When planning public infrastructure projects, especially in trying economic times, it often is advisable to get by with a little help from private-sector friends. Public-private partnerships are increasingly prevalent in the U.S., a testament to the slew of potential benefits they offer the parties involved.
Rather than assume absolute responsibility for their infrastructure projects, public entities can adopt private-sector partners and share the risk; in the event of project success, the private partners benefit by a return on their investment.
As they mitigate risk, so too these partnerships can help manage costs. The agreements encourage private partners to protect their bottom line by operating as cost-effectively as possible, ultimately reducing demand on taxpayer-fueled public funds.
With a reliable cash flow and because responsibilities are assigned and consolidated based on areas of expertise, partner projects also can be completed more quickly than those delivered via traditional methods.
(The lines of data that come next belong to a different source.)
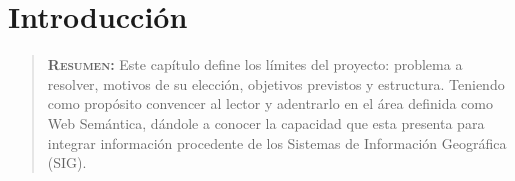 




\chapter{Introducción}
\label{ch:introduccion}

\begin{quote}
  {\bf\textsc{Resumen:}} Este capítulo define los límites del proyecto: problema a resolver, motivos de su elección, objetivos previstos y estructura. Teniendo como propósito convencer al lector y adentrarlo en el área definida como Web Semántica, dándole a conocer la capacidad que esta presenta para integrar información procedente de los Sistemas de Información Geográfica (SIG).
\end{quote}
And because two (or more) heads are better than one, the final results may be more imaginative and publicly beneficial.
Up against strapped budgets, aging infrastructure and ever-more-stringent water quality standards, public groups are looking more than ever to collaborate with the private sector—and the results can be pretty remarkable. A quick Web search will pull up partnership results ranging from a beachfront redevelopment incorporating substantial greenspace to erosion control testing at a Western ski resort.
As the authors of this issue’s funding article (see page 12) suggest, consider “widening the partnership circle” to overcome ongoing or forthcoming storm water and erosion control obstacles. Challenge yourself to flex some creative muscle when taking projects to the drawing board. Leveraging the resources, skills and goals of cooperative groups can help you and yours address infrastructure needs in a new, perhaps improved, way.